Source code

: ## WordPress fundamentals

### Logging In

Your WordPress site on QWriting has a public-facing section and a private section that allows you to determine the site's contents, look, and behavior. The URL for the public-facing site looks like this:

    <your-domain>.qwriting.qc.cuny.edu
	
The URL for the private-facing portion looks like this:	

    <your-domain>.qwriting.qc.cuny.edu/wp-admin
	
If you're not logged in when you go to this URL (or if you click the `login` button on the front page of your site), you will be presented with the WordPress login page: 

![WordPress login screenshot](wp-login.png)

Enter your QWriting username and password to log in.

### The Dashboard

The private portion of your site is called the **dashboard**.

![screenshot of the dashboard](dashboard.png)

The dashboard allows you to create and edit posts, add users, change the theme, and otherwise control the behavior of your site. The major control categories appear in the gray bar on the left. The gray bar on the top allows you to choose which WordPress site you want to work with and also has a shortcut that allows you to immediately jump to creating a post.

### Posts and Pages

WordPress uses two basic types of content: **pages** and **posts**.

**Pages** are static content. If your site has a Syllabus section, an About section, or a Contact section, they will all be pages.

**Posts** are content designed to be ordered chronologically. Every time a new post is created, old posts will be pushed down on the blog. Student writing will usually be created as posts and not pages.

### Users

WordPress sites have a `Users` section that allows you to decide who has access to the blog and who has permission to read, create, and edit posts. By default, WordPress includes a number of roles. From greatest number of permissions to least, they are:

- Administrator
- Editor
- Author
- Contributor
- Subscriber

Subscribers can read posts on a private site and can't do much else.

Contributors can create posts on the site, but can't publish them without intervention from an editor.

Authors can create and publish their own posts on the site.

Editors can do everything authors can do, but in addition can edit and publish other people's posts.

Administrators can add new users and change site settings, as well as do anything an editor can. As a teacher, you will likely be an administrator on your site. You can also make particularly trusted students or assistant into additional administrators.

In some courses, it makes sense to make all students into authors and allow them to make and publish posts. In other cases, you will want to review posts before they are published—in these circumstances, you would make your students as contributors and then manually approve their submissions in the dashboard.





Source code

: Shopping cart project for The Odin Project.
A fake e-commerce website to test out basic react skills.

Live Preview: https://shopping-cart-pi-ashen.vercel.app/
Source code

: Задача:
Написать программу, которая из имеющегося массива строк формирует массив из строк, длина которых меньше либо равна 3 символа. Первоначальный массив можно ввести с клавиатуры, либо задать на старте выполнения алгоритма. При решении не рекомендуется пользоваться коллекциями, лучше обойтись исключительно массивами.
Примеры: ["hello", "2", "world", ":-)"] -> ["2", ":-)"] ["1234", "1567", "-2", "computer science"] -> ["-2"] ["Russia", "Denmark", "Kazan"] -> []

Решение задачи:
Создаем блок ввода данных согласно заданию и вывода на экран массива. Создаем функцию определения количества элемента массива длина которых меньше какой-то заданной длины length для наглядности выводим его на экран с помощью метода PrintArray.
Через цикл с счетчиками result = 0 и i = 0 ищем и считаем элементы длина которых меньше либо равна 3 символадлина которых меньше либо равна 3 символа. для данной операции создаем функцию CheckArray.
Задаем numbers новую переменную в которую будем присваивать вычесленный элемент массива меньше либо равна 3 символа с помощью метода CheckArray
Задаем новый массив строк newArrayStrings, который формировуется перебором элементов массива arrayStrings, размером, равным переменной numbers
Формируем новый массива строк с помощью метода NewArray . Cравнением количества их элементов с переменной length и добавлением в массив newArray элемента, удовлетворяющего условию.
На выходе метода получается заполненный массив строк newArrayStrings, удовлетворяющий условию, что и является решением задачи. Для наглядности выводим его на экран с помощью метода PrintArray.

* [WHAT THE TASK ASKS]: Produce the material again exactly as it is shown above.

* [RESPONSE]:
Source code

: ## WordPress fundamentals

### Logging In

Your WordPress site on QWriting has a public-facing section and a private section that allows you to determine the site's contents, look, and behavior. The URL for the public-facing site looks like this:

    <your-domain>.qwriting.qc.cuny.edu
	
The URL for the private-facing portion looks like this:	

    <your-domain>.qwriting.qc.cuny.edu/wp-admin
	
If you're not logged in when you go to this URL (or if you click the `login` button on the front page of your site), you will be presented with the WordPress login page: 

![WordPress login screenshot](wp-login.png)

Enter your QWriting username and password to log in.

### The Dashboard

The private portion of your site is called the **dashboard**.

![screenshot of the dashboard](dashboard.png)

The dashboard allows you to create and edit posts, add users, change the theme, and otherwise control the behavior of your site. The major control categories appear in the gray bar on the left. The gray bar on the top allows you to choose which WordPress site you want to work with and also has a shortcut that allows you to immediately jump to creating a post.

### Posts and Pages

WordPress uses two basic types of content: **pages** and **posts**.

**Pages** are static content. If your site has a Syllabus section, an About section, or a Contact section, they will all be pages.

**Posts** are content designed to be ordered chronologically. Every time a new post is created, old posts will be pushed down on the blog. Student writing will usually be created as posts and not pages.

### Users

WordPress sites have a `Users` section that allows you to decide who has access to the blog and who has permission to read, create, and edit posts. By default, WordPress includes a number of roles. From greatest number of permissions to least, they are:

- Administrator
- Editor
- Author
- Contributor
- Subscriber

Subscribers can read posts on a private site and can't do much else.

Contributors can create posts on the site, but can't publish them without intervention from an editor.

Authors can create and publish their own posts on the site.

Editors can do everything authors can do, but in addition can edit and publish other people's posts.

Administrators can add new users and change site settings, as well as do anything an editor can. As a teacher, you will likely be an administrator on your site. You can also make particularly trusted students or assistant into additional administrators.

In some courses, it makes sense to make all students into authors and allow them to make and publish posts. In other cases, you will want to review posts before they are published—in these circumstances, you would make your students as contributors and then manually approve their submissions in the dashboard.





Source code

: Shopping cart project for The Odin Project.
A fake e-commerce website to test out basic react skills.

Live Preview: https://shopping-cart-pi-ashen.vercel.app/
Source code

: Задача:
Написать программу, которая из имеющегося массива строк формирует массив из строк, длина которых меньше либо равна 3 символа. Первоначальный массив можно ввести с клавиатуры, либо задать на старте выполнения алгоритма. При решении не рекомендуется пользоваться коллекциями, лучше обойтись исключительно массивами.
Примеры: ["hello", "2", "world", ":-)"] -> ["2", ":-)"] ["1234", "1567", "-2", "computer science"] -> ["-2"] ["Russia", "Denmark", "Kazan"] -> []

Решение задачи:
Создаем блок ввода данных согласно заданию и вывода на экран массива. Создаем функцию определения количества элемента массива длина которых меньше какой-то заданной длины length для наглядности выводим его на экран с помощью метода PrintArray.
Через цикл с счетчиками result = 0 и i = 0 ищем и считаем элементы длина которых меньше либо равна 3 символадлина которых меньше либо равна 3 символа. для данной операции создаем функцию CheckArray.
Задаем numbers новую переменную в которую будем присваивать вычесленный элемент массива меньше либо равна 3 символа с помощью метода CheckArray
Задаем новый массив строк newArrayStrings, который формировуется перебором элементов массива arrayStrings, размером, равным переменной numbers
Формируем новый массива строк с помощью метода NewArray . Cравнением количества их элементов с переменной length и добавлением в массив newArray элемента, удовлетворяющего условию.
На выходе метода получается заполненный массив строк newArrayStrings, удовлетворяющий условию, что и является решением задачи. Для наглядности выводим его на экран с помощью метода PrintArray.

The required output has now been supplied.